Et les entreprises de s’affairer à leurs programmes de sustainability de tous bords : mettez-moi un parc électrique, parlant des bagnoles, des fontaines à eau, des salades au frigo, et virez-moi les canettes, les poubelles, les imprimantes et mettez-moi le chauffage sur 19. De toutes façons, la moitié du staff est en télétravail le cul dans le sofa. Quelques panneaux solaires chinois plus tard, « un effet de balancier s’est opéré », dixit Trends. Les sociétés ont fait leurs comptes et l’inclusivité coûte plus chère que le produit de base. Tiens donc. « Tant au niveau du recrutement que de la productivité ». Buiten, les bras cassés. Pour les caisses hybrides, on découvre que derrière le montage fiscal, elles consomment nettement plus au global. Que vous mettez une heure de plus pour entrer dans Bruxelles. Les piétons sont retournés chez eux et les navetteurs travaillent de la maison - avec une productivité autant discutable que les profils bizarres en réinsertion. Donc déconfiture bio et écolo aux élections et montée des partis égocentriques à pensée unique. Mais ne le sont-ils pas tous, sauf ceux du centre du terrain, qui comme au foot, est un passage ne servant pas à grand-chose. 

Pour les médias et la pub, on ne sait plus où gratter pour se faire rire et récupérer du pognon : les fusions, et dans une moindre mesure car elles coûtent cher, les acquisitions se terminent. Un peu comme certaines guerres lorsque vous n’avez plus rien à détruire, dont deux cas d’actualité qui nous réveillent tous les matins (vous aussi, vous avez décidé de zapper le journal parfois ?). Et bien entendu que Zuckerberg se tamponne de la safety comme de Trump : il profite de l’occasion pour virer des dizaine de milliers de fast-checkers par économie. Et bien entendu que les deux groupes publicitaires américains qui se rapprochent visent les mêmes économies d’échelle et le dégraissage, ce projet a même un chiffre : $750 millions. Les optimistes diront que ce n’est pas confirmé et pas l’objectif, les autres diront qu’en effet, ce sera sans doute plus, et que c’est une conséquence, non une cause. De quoi ? De l’aplatissement du business, de la macro-économie mondiale, où tout le monde perd à part les grands actionnaires (c’est marrant, ça rime). Demandez à Carlos Ghosn ou plus récemment son copain du même prénom, Tavares. Vous dézinguez toute une multinationale et loin de parvenir en prison, on vous remercie à huit chiffres pendant que vos anciens généraux se font vider, ce qui est bien, tandis que le reste tente de sauver la maison. 
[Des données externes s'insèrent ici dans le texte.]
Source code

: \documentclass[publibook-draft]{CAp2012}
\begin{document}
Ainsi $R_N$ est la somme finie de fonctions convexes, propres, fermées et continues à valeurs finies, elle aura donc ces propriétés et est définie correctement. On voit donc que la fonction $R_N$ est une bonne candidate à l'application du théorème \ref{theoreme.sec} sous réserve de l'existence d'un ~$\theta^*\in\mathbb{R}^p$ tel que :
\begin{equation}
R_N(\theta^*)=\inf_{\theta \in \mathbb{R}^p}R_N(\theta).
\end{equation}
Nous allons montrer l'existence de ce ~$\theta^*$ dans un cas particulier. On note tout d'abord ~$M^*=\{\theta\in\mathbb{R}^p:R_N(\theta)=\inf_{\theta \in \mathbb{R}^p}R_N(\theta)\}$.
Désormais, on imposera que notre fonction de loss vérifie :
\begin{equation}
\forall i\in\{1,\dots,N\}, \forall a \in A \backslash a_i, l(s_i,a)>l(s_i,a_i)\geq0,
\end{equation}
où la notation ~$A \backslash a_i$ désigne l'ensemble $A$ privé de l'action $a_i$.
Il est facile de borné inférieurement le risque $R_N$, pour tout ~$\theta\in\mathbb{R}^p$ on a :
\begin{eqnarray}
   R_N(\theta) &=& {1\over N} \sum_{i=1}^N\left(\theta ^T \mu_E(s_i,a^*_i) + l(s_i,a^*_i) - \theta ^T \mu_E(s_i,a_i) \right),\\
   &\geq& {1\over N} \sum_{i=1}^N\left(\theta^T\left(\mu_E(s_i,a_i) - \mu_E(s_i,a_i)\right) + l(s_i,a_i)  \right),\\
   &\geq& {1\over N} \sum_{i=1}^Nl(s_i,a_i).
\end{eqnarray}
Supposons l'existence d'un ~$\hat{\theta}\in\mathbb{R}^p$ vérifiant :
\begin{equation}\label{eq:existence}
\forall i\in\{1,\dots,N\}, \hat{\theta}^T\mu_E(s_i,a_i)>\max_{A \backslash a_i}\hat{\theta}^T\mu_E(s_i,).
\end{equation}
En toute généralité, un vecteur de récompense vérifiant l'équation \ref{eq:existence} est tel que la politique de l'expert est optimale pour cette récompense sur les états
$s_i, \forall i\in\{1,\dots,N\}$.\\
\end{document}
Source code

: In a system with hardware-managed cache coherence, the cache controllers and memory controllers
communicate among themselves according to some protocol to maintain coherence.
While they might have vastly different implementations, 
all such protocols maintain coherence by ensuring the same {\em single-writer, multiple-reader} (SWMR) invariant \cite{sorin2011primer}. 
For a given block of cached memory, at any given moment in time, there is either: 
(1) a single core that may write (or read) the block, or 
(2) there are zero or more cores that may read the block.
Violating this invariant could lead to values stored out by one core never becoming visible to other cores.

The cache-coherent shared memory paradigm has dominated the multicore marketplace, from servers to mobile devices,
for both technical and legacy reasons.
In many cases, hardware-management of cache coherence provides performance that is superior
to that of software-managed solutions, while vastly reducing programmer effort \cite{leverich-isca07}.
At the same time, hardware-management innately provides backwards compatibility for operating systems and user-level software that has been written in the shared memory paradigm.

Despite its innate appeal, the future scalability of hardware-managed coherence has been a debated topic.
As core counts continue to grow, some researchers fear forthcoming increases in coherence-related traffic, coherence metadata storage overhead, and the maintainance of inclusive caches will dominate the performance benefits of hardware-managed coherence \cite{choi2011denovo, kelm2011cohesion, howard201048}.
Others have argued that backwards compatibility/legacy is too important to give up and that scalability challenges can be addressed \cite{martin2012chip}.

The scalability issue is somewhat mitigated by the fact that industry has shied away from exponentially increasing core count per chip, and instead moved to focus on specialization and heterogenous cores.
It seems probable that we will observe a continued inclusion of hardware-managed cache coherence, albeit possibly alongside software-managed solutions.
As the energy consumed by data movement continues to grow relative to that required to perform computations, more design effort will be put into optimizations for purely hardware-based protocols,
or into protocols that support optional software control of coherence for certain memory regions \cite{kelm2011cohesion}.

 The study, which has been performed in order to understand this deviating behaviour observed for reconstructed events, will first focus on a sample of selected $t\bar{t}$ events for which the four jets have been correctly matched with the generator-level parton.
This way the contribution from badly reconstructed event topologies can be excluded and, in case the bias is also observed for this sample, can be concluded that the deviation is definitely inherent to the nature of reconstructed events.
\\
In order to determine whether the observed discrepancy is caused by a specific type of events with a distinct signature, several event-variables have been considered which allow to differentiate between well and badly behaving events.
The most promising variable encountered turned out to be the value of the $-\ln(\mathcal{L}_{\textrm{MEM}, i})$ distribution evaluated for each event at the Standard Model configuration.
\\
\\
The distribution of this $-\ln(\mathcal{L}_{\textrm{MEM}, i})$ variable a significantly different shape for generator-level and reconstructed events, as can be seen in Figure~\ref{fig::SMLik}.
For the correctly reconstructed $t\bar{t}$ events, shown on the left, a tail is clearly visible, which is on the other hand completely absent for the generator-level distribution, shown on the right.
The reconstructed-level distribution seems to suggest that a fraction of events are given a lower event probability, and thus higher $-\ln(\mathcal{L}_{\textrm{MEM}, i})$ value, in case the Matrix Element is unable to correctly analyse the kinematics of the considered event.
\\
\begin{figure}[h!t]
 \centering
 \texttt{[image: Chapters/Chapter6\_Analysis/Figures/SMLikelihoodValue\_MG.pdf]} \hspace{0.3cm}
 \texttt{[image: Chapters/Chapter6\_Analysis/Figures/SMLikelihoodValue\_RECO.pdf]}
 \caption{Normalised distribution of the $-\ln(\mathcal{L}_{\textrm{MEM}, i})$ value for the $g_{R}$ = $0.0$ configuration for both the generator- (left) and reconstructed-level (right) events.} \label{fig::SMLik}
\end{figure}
Rassurez-vous, la Belgique n’est pas la seule à se demander comment un jour - si un jour - elle parviendra à résorber sa dette. Celle des Etats-Unis frôle les $40.000 milliards, alors Donald me fait un peu sourire quand il excite les Bourses (c’est son but) et les médias en les allumant avec son petit $500 milliards pour booster ses projets d'IA et de captation de data illégale. Notez au passage que celle de la Chine est de 71 trillions ; je vous assure qu’ils ne rigolent pas non plus : leurs yeux bridés, c’est de naissance.

En conclusion, tout est question de pognon et on ne doit pas plus attendre le retour de petit Jésus que des OVNI quand on regarde le ciel. Ni des missiles nucléaires, ça c’est la bonne nouvelle. Et même Poutine l’a compris : pas de bras, pas de chocolat. Version géopolitique, pas de clients, pas de restaurant.

Alors quoi ? Alors on danse, comme le dit la chanson. 

L’année démarre toutefois sur une note de parité, bientôt. Celle de l’euro et du dollar. Ici aussi, tout le monde perd, comme quand on taxe des produits d’importation. Mais ceci n’est pas de la pub, c’est de la macro-économie. Sauf que pour retrouver les beaux jours, des indicateurs porteurs sont indispensables. Et à leur base, la volonté des dirigeants politiques et du privé, comme de chaque consommateur ou individu (« l’effet colibri », Pierre Rabhi), d’affirmer une pensée positive et de poser des actes qui visent au bien collectif. 

On dira que je suis gauchiste. On dit tant de bêtises, et moi en premier. Bon dimanche. Nous avons un gouvernement et du soleil, cela tombe bien. On attendait les deux depuis sept mois.